WHAT YOU SHOULD DO | Output the data below exactly, down to the last character.

++++ EXTRACTED ENTRIES ++++

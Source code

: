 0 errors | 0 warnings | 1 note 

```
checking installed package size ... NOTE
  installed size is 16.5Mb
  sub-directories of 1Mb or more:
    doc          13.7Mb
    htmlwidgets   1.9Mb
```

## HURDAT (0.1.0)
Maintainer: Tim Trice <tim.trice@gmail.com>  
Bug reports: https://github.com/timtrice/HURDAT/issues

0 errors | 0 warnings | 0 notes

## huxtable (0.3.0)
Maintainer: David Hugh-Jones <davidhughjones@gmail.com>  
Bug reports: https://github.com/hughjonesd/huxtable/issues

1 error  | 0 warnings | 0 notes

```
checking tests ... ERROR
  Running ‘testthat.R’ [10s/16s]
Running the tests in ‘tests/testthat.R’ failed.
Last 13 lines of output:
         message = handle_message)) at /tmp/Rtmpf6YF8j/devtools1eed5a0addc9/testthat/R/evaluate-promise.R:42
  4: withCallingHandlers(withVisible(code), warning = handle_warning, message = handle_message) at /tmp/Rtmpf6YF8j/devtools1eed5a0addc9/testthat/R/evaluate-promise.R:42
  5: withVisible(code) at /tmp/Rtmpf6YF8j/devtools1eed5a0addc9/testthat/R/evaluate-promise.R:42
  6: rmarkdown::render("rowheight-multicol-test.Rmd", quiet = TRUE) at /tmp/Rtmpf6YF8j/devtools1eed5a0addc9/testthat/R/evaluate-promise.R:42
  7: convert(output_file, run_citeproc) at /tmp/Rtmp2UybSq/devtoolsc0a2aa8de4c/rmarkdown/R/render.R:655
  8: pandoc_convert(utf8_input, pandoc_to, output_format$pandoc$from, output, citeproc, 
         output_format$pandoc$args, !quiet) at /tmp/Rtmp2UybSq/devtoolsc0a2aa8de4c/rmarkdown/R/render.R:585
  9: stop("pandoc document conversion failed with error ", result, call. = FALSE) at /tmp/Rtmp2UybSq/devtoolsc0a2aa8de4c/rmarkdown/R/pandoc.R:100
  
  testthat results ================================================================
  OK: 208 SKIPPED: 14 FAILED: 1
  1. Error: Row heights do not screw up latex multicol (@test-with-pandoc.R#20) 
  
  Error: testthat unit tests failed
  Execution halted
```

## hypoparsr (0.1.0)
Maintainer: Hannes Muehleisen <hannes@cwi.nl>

++++

RESPONSE TO THIS EXERCISE |
Source code

: 0 errors | 0 warnings | 1 note 

```
checking installed package size ... NOTE
  installed size is 16.5Mb
  sub-directories of 1Mb or more:
    doc          13.7Mb
    htmlwidgets   1.9Mb
```

## HURDAT (0.1.0)
Maintainer: Tim Trice <tim.trice@gmail.com>  
Bug reports: https://github.com/timtrice/HURDAT/issues

0 errors | 0 warnings | 0 notes

## huxtable (0.3.0)
Maintainer: David Hugh-Jones <davidhughjones@gmail.com>  
Bug reports: https://github.com/hughjonesd/huxtable/issues

1 error  | 0 warnings | 0 notes

```
checking tests ... ERROR
  Running ‘testthat.R’ [10s/16s]
Running the tests in ‘tests/testthat.R’ failed.
Last 13 lines of output:
         message = handle_message)) at /tmp/Rtmpf6YF8j/devtools1eed5a0addc9/testthat/R/evaluate-promise.R:42
  4: withCallingHandlers(withVisible(code), warning = handle_warning, message = handle_message) at /tmp/Rtmpf6YF8j/devtools1eed5a0addc9/testthat/R/evaluate-promise.R:42
  5: withVisible(code) at /tmp/Rtmpf6YF8j/devtools1eed5a0addc9/testthat/R/evaluate-promise.R:42
  6: rmarkdown::render("rowheight-multicol-test.Rmd", quiet = TRUE) at /tmp/Rtmpf6YF8j/devtools1eed5a0addc9/testthat/R/evaluate-promise.R:42
  7: convert(output_file, run_citeproc) at /tmp/Rtmp2UybSq/devtoolsc0a2aa8de4c/rmarkdown/R/render.R:655
  8: pandoc_convert(utf8_input, pandoc_to, output_format$pandoc$from, output, citeproc, 
         output_format$pandoc$args, !quiet) at /tmp/Rtmp2UybSq/devtoolsc0a2aa8de4c/rmarkdown/R/render.R:585
  9: stop("pandoc document conversion failed with error ", result, call. = FALSE) at /tmp/Rtmp2UybSq/devtoolsc0a2aa8de4c/rmarkdown/R/pandoc.R:100
  
  testthat results ================================================================
  OK: 208 SKIPPED: 14 FAILED: 1
  1. Error: Row heights do not screw up latex multicol (@test-with-pandoc.R#20) 
  
  Error: testthat unit tests failed
  Execution halted
```

## hypoparsr (0.1.0)
Maintainer: Hannes Muehleisen <hannes@cwi.nl>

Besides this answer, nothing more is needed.